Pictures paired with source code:

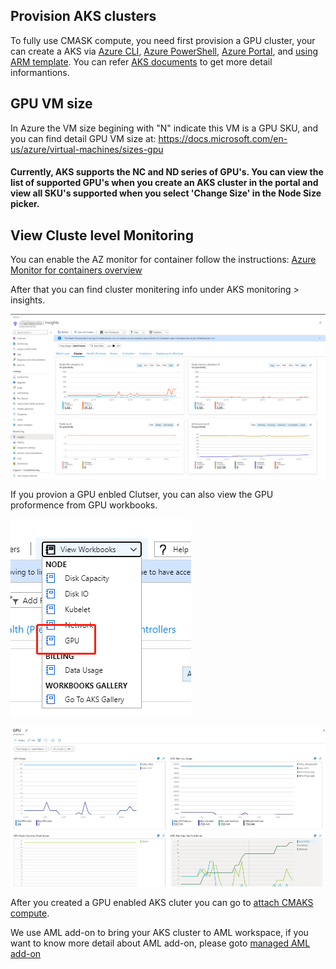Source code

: ## Provision AKS clusters
To fully use CMASK compute, you need first provision a GPU cluster, your can create a AKS via [Azure CLI](https://docs.microsoft.com/en-us/azure/aks/kubernetes-walkthrough), [Azure PowerShell](https://docs.microsoft.com/en-us/azure/aks/kubernetes-walkthrough-powershell), [Azure Portal](https://docs.microsoft.com/en-us/azure/aks/kubernetes-walkthrough-portal), and [using ARM template](https://docs.microsoft.com/en-us/azure/aks/kubernetes-walkthrough-rm-template). You can refer [AKS documents](https://docs.microsoft.com/en-us/azure/aks/) to get more detail informantions.

## GPU VM size

In Azure the VM size begining with "N" indicate this VM is a GPU SKU, and you can find detail GPU VM size at: https://docs.microsoft.com/en-us/azure/virtual-machines/sizes-gpu

#### Currently, AKS supports the NC and ND series of GPU's. You can view the list of supported GPU's when you create an AKS cluster in the portal and view all SKU's supported when you select 'Change Size' in the Node Size picker.

## View Cluste level Monitoring

You can enable the AZ monitor for container follow the instructions: [Azure Monitor for containers overview](https://docs.microsoft.com/en-us/azure/azure-monitor/insights/container-insights-overview?toc=https%3A%2F%2Fdocs.microsoft.com%2Fen-us%2Fazure%2Faks%2Ftoc.json&bc=https%3A%2F%2Fdocs.microsoft.com%2Fen-us%2Fazure%2Fbread%2Ftoc.json)

After that you can find cluster monitering info under AKS monitoring > insights.

![azmonitor](/pics/1.1-azminitor.png)

If you provion a GPU enbled Clutser, you can also view the GPU proformence from GPU workbooks.

![GPU workbooks](/pics/1.2GPU-monitor.png)

![GPU metrics](/pics/1.3-GPU-metrics.png)

After you created a GPU enabled AKS cluter you can go to [attach CMAKS compute](https://github.com/Azure/CMK8s-Samples/blob/master/docs/2.%20Attach%20CMAKS%20compute.markdown).

We use AML add-on to bring your AKS cluster to AML workspace, if you want to know more detail about AML add-on, please goto [managed AML add-on](https://github.com/Azure/CMK8s-Samples/blob/master/docs/5.%20Manage%20AML%20add-on.markdown)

> **BRIEF**: Transcribe all the records above word for word, without their images.

> **SOLUTION**:
Source code

: ## Provision AKS clusters
To fully use CMASK compute, you need first provision a GPU cluster, your can create a AKS via [Azure CLI](https://docs.microsoft.com/en-us/azure/aks/kubernetes-walkthrough), [Azure PowerShell](https://docs.microsoft.com/en-us/azure/aks/kubernetes-walkthrough-powershell), [Azure Portal](https://docs.microsoft.com/en-us/azure/aks/kubernetes-walkthrough-portal), and [using ARM template](https://docs.microsoft.com/en-us/azure/aks/kubernetes-walkthrough-rm-template). You can refer [AKS documents](https://docs.microsoft.com/en-us/azure/aks/) to get more detail informantions.

## GPU VM size

In Azure the VM size begining with "N" indicate this VM is a GPU SKU, and you can find detail GPU VM size at: https://docs.microsoft.com/en-us/azure/virtual-machines/sizes-gpu

#### Currently, AKS supports the NC and ND series of GPU's. You can view the list of supported GPU's when you create an AKS cluster in the portal and view all SKU's supported when you select 'Change Size' in the Node Size picker.

## View Cluste level Monitoring

You can enable the AZ monitor for container follow the instructions: [Azure Monitor for containers overview](https://docs.microsoft.com/en-us/azure/azure-monitor/insights/container-insights-overview?toc=https%3A%2F%2Fdocs.microsoft.com%2Fen-us%2Fazure%2Faks%2Ftoc.json&bc=https%3A%2F%2Fdocs.microsoft.com%2Fen-us%2Fazure%2Fbread%2Ftoc.json)

After that you can find cluster monitering info under AKS monitoring > insights.

![azmonitor](/pics/1.1-azminitor.png)

If you provion a GPU enbled Clutser, you can also view the GPU proformence from GPU workbooks.

![GPU workbooks](/pics/1.2GPU-monitor.png)

![GPU metrics](/pics/1.3-GPU-metrics.png)

After you created a GPU enabled AKS cluter you can go to [attach CMAKS compute](https://github.com/Azure/CMK8s-Samples/blob/master/docs/2.%20Attach%20CMAKS%20compute.markdown).

We use AML add-on to bring your AKS cluster to AML workspace, if you want to know more detail about AML add-on, please goto [managed AML add-on](https://github.com/Azure/CMK8s-Samples/blob/master/docs/5.%20Manage%20AML%20add-on.markdown)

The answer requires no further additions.